Prostaglandin E2 promotes human cholangiocarcinoma cell proliferation, migration and invasion through the upregulation of β-catenin expression via EP3-4 receptor

Prostaglandin E2 (PGE2) is involved in cholangiocarcinoma cell proliferation, migration and invasion through E prostanoid receptors, including EP1, EP2 and EP4. However, the functions and the mechanisms of those splice variants of EP3 receptors in promoting liver cancer cell growth and invasion remain to be elucidated. In our previous studies, four isoforms of EP3 receptors, EP3-4, EP3-5, EP3-6 and EP3-7 receptors, were detected in CCLP1 and HuCCT1 cells: However, the functions of these receptors in these cells have yet to be determined. It was reported that p-catenin is closely correlated with malignancy, including cholangiocarcinoma. The present study was designed to examine the effects of 4-7 isoforms of EP3 in promoting cholangiocarcinoma progression and the mechanisms by which PGE2 increases beta-catenin protein via EP3 receptors.
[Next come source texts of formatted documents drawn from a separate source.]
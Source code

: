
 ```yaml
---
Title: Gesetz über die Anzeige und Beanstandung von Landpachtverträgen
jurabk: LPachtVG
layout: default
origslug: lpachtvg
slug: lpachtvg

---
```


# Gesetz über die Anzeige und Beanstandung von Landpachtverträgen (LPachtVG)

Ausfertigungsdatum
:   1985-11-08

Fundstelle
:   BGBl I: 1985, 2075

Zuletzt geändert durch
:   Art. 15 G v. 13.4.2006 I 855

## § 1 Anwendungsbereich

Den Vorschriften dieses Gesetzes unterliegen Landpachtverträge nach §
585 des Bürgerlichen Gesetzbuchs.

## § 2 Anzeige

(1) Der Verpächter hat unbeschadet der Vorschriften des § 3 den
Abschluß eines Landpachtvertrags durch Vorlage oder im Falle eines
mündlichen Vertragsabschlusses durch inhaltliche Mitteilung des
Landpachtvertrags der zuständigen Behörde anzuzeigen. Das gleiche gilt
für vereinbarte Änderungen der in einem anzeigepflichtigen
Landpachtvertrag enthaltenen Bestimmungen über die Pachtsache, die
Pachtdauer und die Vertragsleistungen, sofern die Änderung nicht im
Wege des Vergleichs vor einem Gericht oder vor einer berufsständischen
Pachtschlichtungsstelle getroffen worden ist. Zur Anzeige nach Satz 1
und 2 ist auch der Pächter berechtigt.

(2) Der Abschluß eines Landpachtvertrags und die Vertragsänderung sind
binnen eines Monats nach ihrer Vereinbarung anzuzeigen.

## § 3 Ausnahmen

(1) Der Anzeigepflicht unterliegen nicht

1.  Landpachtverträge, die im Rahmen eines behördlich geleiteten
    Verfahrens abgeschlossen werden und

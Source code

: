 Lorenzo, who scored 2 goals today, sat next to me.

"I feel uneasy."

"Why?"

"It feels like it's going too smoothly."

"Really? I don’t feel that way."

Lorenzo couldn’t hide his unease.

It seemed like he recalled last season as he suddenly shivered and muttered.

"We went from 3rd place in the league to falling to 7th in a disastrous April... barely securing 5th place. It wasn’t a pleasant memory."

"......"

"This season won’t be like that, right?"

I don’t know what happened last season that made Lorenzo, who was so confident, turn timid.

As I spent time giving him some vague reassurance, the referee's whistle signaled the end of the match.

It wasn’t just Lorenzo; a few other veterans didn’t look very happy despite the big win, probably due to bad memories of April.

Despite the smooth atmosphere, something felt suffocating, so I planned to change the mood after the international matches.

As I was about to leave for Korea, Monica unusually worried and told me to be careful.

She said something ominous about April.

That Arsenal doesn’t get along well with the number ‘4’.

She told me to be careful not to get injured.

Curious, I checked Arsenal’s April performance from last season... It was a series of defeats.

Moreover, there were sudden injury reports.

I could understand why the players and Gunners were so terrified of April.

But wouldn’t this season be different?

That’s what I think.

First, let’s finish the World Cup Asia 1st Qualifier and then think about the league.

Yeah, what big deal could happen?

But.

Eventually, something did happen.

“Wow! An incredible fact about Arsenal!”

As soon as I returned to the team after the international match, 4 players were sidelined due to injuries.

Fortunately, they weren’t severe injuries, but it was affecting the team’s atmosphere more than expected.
The results showed that PGE2 promotes cholangiocarcinoma progression via the upregulation of beta-catenin protein, and the EP3-4 receptor pathway is mainly responsible for this regulation. These findings reveal that PGE2 upregulated the cholangiocarcinoma cell beta-catenin protein through the EP3-4R/Src/EGFR/PI3K/AKT/GSK-3 beta pathway. The present study identified the functions of EP3 and the mechanisms by which PGE2 regulates beta-catenin expression and promoted cholangiocarcinoma cell growth and invasion.